Part of the reason for this is that everyone acknowledges that Sturgeon is near the end of her career. She will probably stay until the next general election but her deputy at Holyrood Keith Brown fumbled when asked if he thought she would still be leader by the time of the next Scottish elections. There will be a vacancy and there is no obvious successor as Sturgeon has never allowed anyone of any ability to rise within the party. Loyalty is valued above ability.

But Sturgeon is clearly smarting from the Supreme Court judgement and is taking aim at everyone, even people she needs to persuade to support independence. Her recent diatribe at the SNP’s annual St Andrews dinner stated: “The so-called partnership of equals is anything but. Tory, Labour, Lib Dem – they’re all joined at the hip. They now have to defend the indefensible.”

Does she no longer need to gain the votes of people who support these three parties for independence to be achieved? Clearly, she does but it would appear she no longer cares. 

The SNP now sees the solution as raising the emotional temperature rather than the rationality of the political argument. Firing up the faithful with, as one SNP MSP anonymously claimed in the Times, “their pointless rallies” and ramping up the rhetoric to avoid analysis of its record in government.

All pronouncements are designed to distract from the atrocious performance of the SNP government. From the delayed over-priced ferries to failing school standards, record NHS waiting times, sky high drug deaths, unbelievable financial waste, exorbitant guarantees to subsidise steel contracts, the failing national care scheme which we are invited to have “faith” in, a gender identity bill which experts and even SNP MSPs know is flawed but which has to be steamrollered through parliament to appease Nicola, and numerous other issues which remain unresolved on a daily basis.

A further sign of the growing weakness of Sturgeon’s position is the need to close down debate. A speech by Sturgeon at Zero Tolerance was preceded by an email to delegates stating that nobody should bring up the Gender Recognition Reform Bill as “this is not the place for that conversation” or a climate change activist who directly approached Sturgeon (and there is footage online) about her actions on continuing with North Sea Oil production only to be told by the First Minister that she had to be elsewhere. 
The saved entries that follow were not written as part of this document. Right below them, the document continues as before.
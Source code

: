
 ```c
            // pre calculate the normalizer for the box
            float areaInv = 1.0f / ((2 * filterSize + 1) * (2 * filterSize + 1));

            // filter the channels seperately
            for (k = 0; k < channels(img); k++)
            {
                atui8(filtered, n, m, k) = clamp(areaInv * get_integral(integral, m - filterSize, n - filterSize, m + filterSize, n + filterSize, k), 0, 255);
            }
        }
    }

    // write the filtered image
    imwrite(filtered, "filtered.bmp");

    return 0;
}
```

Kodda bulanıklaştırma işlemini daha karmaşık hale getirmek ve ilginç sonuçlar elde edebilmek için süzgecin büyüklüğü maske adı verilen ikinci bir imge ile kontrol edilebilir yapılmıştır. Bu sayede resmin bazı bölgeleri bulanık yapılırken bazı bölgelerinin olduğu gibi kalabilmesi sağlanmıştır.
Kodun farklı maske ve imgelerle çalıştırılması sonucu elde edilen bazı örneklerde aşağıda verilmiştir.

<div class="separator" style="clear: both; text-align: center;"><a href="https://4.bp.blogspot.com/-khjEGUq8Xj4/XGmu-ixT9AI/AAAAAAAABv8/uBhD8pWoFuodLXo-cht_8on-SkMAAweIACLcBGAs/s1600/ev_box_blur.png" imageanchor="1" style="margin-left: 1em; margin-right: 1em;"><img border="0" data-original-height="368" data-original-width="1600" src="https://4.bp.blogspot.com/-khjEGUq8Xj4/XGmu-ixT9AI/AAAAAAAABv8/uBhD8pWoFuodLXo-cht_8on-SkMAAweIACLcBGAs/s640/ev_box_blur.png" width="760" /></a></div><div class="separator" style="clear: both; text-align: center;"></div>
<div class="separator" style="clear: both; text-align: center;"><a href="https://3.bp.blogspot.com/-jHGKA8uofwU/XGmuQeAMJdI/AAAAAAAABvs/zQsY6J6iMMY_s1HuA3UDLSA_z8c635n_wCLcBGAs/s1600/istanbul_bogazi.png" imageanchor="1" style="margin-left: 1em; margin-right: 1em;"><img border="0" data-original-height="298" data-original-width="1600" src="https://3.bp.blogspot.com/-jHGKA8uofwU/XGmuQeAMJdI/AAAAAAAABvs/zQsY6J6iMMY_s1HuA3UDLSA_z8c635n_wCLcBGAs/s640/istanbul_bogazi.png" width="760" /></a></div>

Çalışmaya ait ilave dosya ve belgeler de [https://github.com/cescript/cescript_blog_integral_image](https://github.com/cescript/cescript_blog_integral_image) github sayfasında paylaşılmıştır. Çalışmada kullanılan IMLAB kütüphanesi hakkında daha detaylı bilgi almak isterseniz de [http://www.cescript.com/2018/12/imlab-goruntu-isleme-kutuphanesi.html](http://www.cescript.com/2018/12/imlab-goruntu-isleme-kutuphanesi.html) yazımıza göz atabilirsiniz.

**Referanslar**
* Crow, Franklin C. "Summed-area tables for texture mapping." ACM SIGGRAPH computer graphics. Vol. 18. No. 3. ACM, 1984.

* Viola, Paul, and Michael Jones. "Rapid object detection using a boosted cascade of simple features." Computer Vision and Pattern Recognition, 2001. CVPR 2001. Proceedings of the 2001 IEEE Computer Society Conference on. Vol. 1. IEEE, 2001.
The woman of the people persona has cracked, and the real Nicola is peaking through. “The Nation’s mammy” as she once nauseatingly called herself is showing herself to be an intolerant, distant, and unforgiving parent who is angered by her children’s irritating habit of not agreeing with mummy and wanting to have their own opinions.
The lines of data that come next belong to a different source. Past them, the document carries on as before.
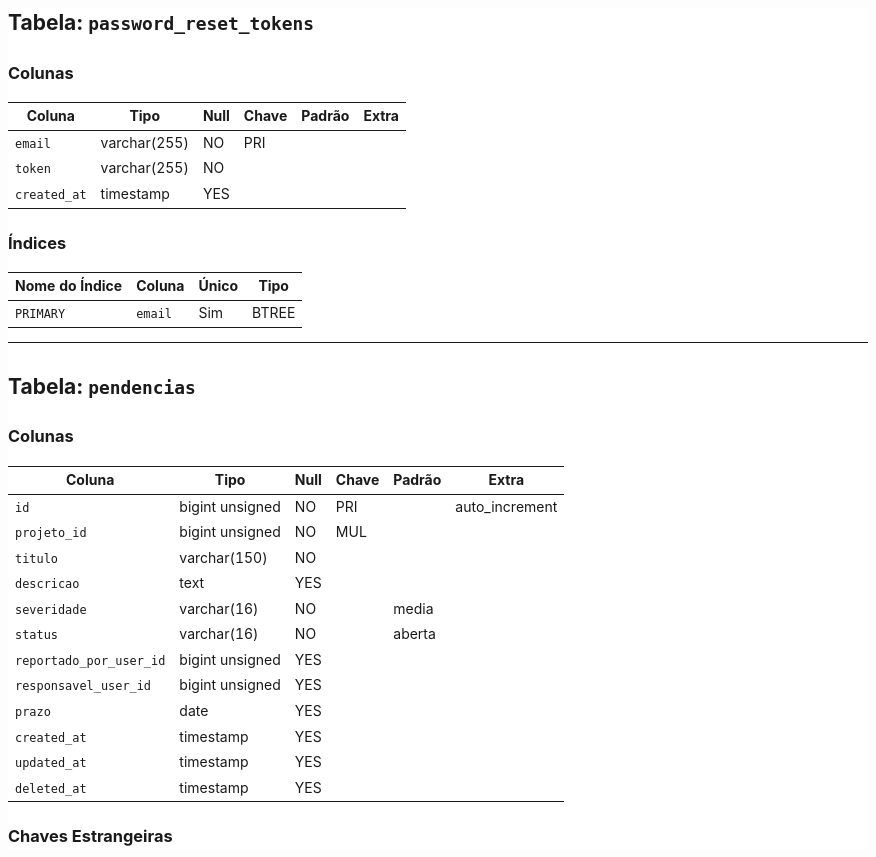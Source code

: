 
## Tabela: `password_reset_tokens`

### Colunas

| Coluna | Tipo | Null | Chave | Padrão | Extra |
|--------|------|------|-------|--------|-------|
| `email` | varchar(255) | NO | PRI |  |  |
| `token` | varchar(255) | NO |  |  |  |
| `created_at` | timestamp | YES |  |  |  |

### Índices

| Nome do Índice | Coluna | Único | Tipo |
|----------------|--------|-------|------|
| `PRIMARY` | `email` | Sim | BTREE |

---

## Tabela: `pendencias`

### Colunas

| Coluna | Tipo | Null | Chave | Padrão | Extra |
|--------|------|------|-------|--------|-------|
| `id` | bigint unsigned | NO | PRI |  | auto_increment |
| `projeto_id` | bigint unsigned | NO | MUL |  |  |
| `titulo` | varchar(150) | NO |  |  |  |
| `descricao` | text | YES |  |  |  |
| `severidade` | varchar(16) | NO |  | media |  |
| `status` | varchar(16) | NO |  | aberta |  |
| `reportado_por_user_id` | bigint unsigned | YES |  |  |  |
| `responsavel_user_id` | bigint unsigned | YES |  |  |  |
| `prazo` | date | YES |  |  |  |
| `created_at` | timestamp | YES |  |  |  |
| `updated_at` | timestamp | YES |  |  |  |
| `deleted_at` | timestamp | YES |  |  |  |

### Chaves Estrangeiras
The familiar responses to criticisms aren’t working anymore. The constant cover-ups, the fear of being caught out, the dread of failure all looms large in a party that has little success to shout about. Official demands to correct inaccurate data about clean energy levels, changing the way schools are monitored to hide declining standards, challenging any questioning of her policies as “doing down Scotland” have all become familiar tropes but they seem tired, and many more people can see through the charade. 
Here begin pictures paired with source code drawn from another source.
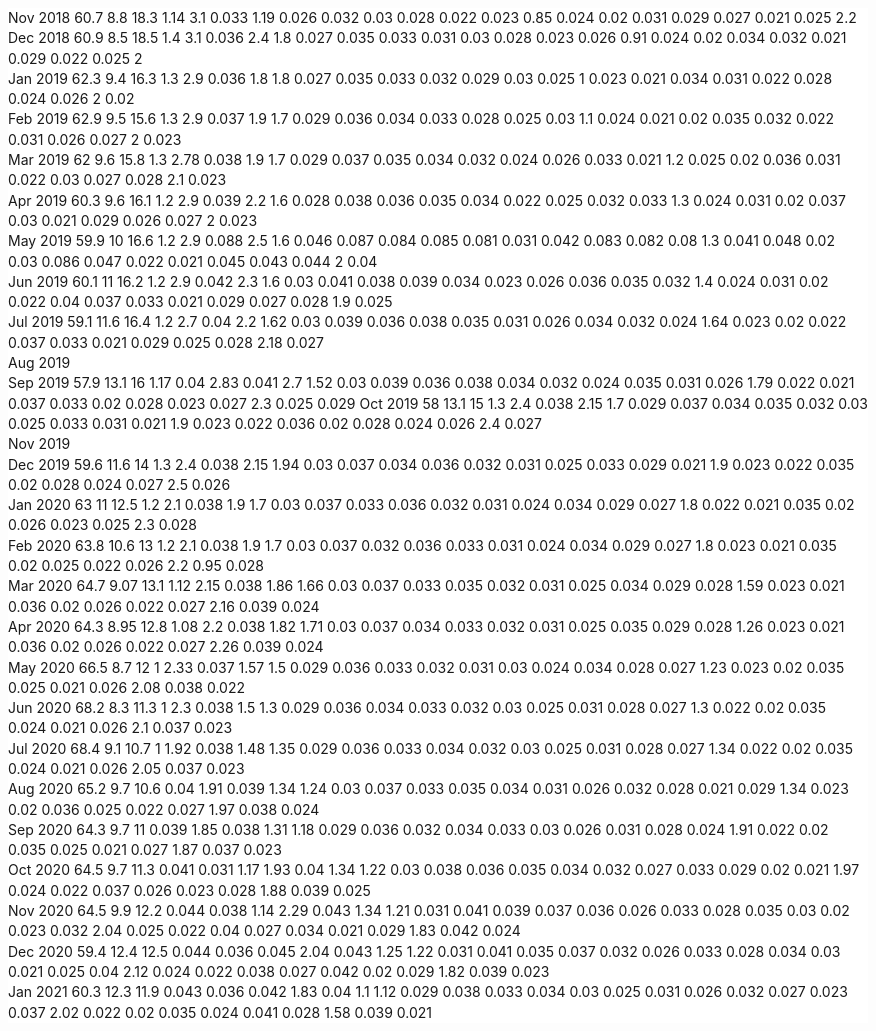 Nov 2018	60.7	8.8		18.3	1.14				3.1	0.033		1.19	0.026	0.032	0.03			0.028		0.022					0.023															0.85	0.024			0.02					0.031	0.029			0.027		0.021			0.025			2.2			
Dec 2018	60.9	8.5		18.5	1.4				3.1	0.036	2.4	1.8	0.027	0.035	0.033		0.031	0.03		0.028					0.023										0.026					0.91	0.024			0.02					0.034	0.032		0.021	0.029		0.022			0.025			2			
Jan 2019	62.3	9.4		16.3	1.3				2.9	0.036	1.8	1.8	0.027	0.035	0.033		0.032	0.029		0.03					0.025															1	0.023			0.021					0.034	0.031		0.022	0.028		0.024			0.026			2		0.02	
Feb 2019	62.9	9.5		15.6	1.3				2.9	0.037	1.9	1.7	0.029	0.036			0.034	0.033		0.028					0.025									0.03						1.1	0.024			0.021			0.02		0.035	0.032		0.022	0.031		0.026			0.027			2		0.023	
Mar 2019	62	9.6		15.8	1.3				2.78	0.038	1.9	1.7	0.029	0.037	0.035		0.034	0.032		0.024					0.026									0.033	0.021					1.2	0.025			0.02					0.036	0.031		0.022	0.03		0.027			0.028			2.1		0.023	
Apr 2019	60.3	9.6		16.1	1.2				2.9	0.039	2.2	1.6	0.028	0.038	0.036		0.035	0.034		0.022					0.025									0.032	0.033					1.3	0.024	0.031		0.02					0.037	0.03		0.021	0.029		0.026			0.027			2		0.023	
May 2019	59.9	10		16.6	1.2				2.9	0.088	2.5	1.6	0.046	0.087	0.084		0.085	0.081		0.031					0.042							0.083		0.082	0.08					1.3	0.041	0.048		0.02	0.03				0.086	0.047	0.022	0.021	0.045		0.043			0.044			2		0.04	
Jun 2019	60.1	11		16.2	1.2				2.9	0.042	2.3	1.6	0.03	0.041	0.038		0.039	0.034		0.023					0.026							0.036		0.035	0.032					1.4	0.024	0.031		0.02	0.022				0.04	0.037	0.033	0.021	0.029		0.027			0.028			1.9		0.025	
Jul 2019	59.1	11.6		16.4	1.2				2.7	0.04	2.2	1.62	0.03	0.039	0.036		0.038	0.035		0.031					0.026							0.034		0.032	0.024					1.64	0.023			0.02	0.022				0.037		0.033	0.021	0.029		0.025			0.028			2.18		0.027	
Aug 2019																																																																
Sep 2019	57.9	13.1		16	1.17			0.04	2.83	0.041	2.7	1.52	0.03	0.039	0.036		0.038	0.034		0.032					0.024							0.035		0.031			0.026			1.79	0.022				0.021				0.037		0.033	0.02	0.028		0.023			0.027			2.3		0.025	0.029
Oct 2019	58	13.1		15	1.3				2.4	0.038	2.15	1.7	0.029	0.037	0.034		0.035	0.032		0.03					0.025							0.033		0.031	0.021					1.9	0.023				0.022				0.036			0.02	0.028		0.024			0.026			2.4		0.027	
Nov 2019																																																																
Dec 2019	59.6	11.6		14	1.3				2.4	0.038	2.15	1.94	0.03	0.037	0.034		0.036	0.032		0.031					0.025							0.033		0.029	0.021					1.9	0.023				0.022				0.035			0.02	0.028		0.024			0.027			2.5		0.026	
Jan 2020	63	11		12.5	1.2				2.1	0.038	1.9	1.7	0.03	0.037	0.033		0.036	0.032		0.031					0.024							0.034		0.029			0.027			1.8	0.022				0.021				0.035			0.02	0.026		0.023			0.025			2.3		0.028	
Feb 2020	63.8	10.6		13	1.2				2.1	0.038	1.9	1.7	0.03	0.037	0.032		0.036	0.033		0.031					0.024							0.034		0.029			0.027			1.8	0.023				0.021				0.035			0.02	0.025		0.022			0.026			2.2	0.95	0.028	
Mar 2020	64.7	9.07		13.1	1.12				2.15	0.038	1.86	1.66	0.03	0.037	0.033		0.035	0.032		0.031					0.025							0.034		0.029			0.028			1.59	0.023				0.021				0.036			0.02	0.026		0.022			0.027			2.16	0.039	0.024	
Apr 2020	64.3	8.95		12.8	1.08				2.2	0.038	1.82	1.71	0.03	0.037	0.034		0.033	0.032		0.031					0.025							0.035		0.029			0.028			1.26	0.023				0.021				0.036			0.02	0.026		0.022			0.027			2.26	0.039	0.024	
May 2020	66.5	8.7		12	1				2.33	0.037	1.57	1.5	0.029	0.036	0.033		0.032	0.031		0.03					0.024							0.034		0.028			0.027			1.23	0.023				0.02				0.035				0.025		0.021			0.026			2.08	0.038	0.022	
Jun 2020	68.2	8.3		11.3	1				2.3	0.038	1.5	1.3	0.029	0.036	0.034		0.033	0.032		0.03					0.025							0.031		0.028			0.027			1.3	0.022				0.02				0.035				0.024		0.021			0.026			2.1	0.037	0.023	
Jul 2020	68.4	9.1		10.7	1				1.92	0.038	1.48	1.35	0.029	0.036	0.033		0.034	0.032		0.03					0.025							0.031		0.028			0.027			1.34	0.022				0.02				0.035				0.024		0.021			0.026			2.05	0.037	0.023	
Aug 2020	65.2	9.7		10.6	0.04				1.91	0.039	1.34	1.24	0.03	0.037	0.033		0.035	0.034		0.031					0.026							0.032		0.028	0.021		0.029			1.34	0.023				0.02				0.036				0.025		0.022			0.027			1.97	0.038	0.024	
Sep 2020	64.3	9.7		11	0.039				1.85	0.038	1.31	1.18	0.029	0.036	0.032		0.034	0.033		0.03					0.026							0.031		0.028			0.024			1.91	0.022				0.02				0.035				0.025		0.021			0.027			1.87	0.037	0.023	
Oct 2020	64.5	9.7		11.3	0.041		0.031	1.17	1.93	0.04	1.34	1.22	0.03	0.038	0.036		0.035	0.034		0.032					0.027							0.033		0.029	0.02		0.021			1.97	0.024				0.022				0.037				0.026		0.023			0.028			1.88	0.039	0.025	
Nov 2020	64.5	9.9		12.2	0.044		0.038	1.14	2.29	0.043	1.34	1.21	0.031	0.041	0.039		0.037	0.036	0.026	0.033					0.028							0.035		0.03	0.02		0.023		0.032	2.04	0.025				0.022				0.04				0.027	0.034	0.021			0.029			1.83	0.042	0.024	
Dec 2020	59.4	12.4		12.5	0.044		0.036	0.045	2.04	0.043	1.25	1.22	0.031	0.041	0.035		0.037	0.032	0.026	0.033					0.028							0.034		0.03	0.021		0.025		0.04	2.12	0.024				0.022				0.038				0.027	0.042	0.02			0.029			1.82	0.039	0.023	
Jan 2021	60.3	12.3		11.9	0.043		0.036	0.042	1.83	0.04	1.1	1.12	0.029	0.038	0.033		0.034	0.03	0.025	0.031					0.026							0.032		0.027			0.023		0.037	2.02	0.022				0.02				0.035				0.024	0.041				0.028			1.58	0.039	0.021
While she remains in place physically, you get the feeling that Sturgeon has already moved on mentally. She is going through the motions of seeking independence without any real conviction that it will happen. Meanwhile Scotland remains in limbo. With a declining health service, educational standards falling, the economy treading water, the ferries unbuilt, the debts piling up, the promises unfulfilled, and Scots becoming increasingly desperate for a government that can simply manage the country rather than one solely obsessed with constitutional change.

The author is an Edinburgh-based freelance journalist who has covered the oil industry, health and business for a number of national newspapers including the Times and the Scotsman.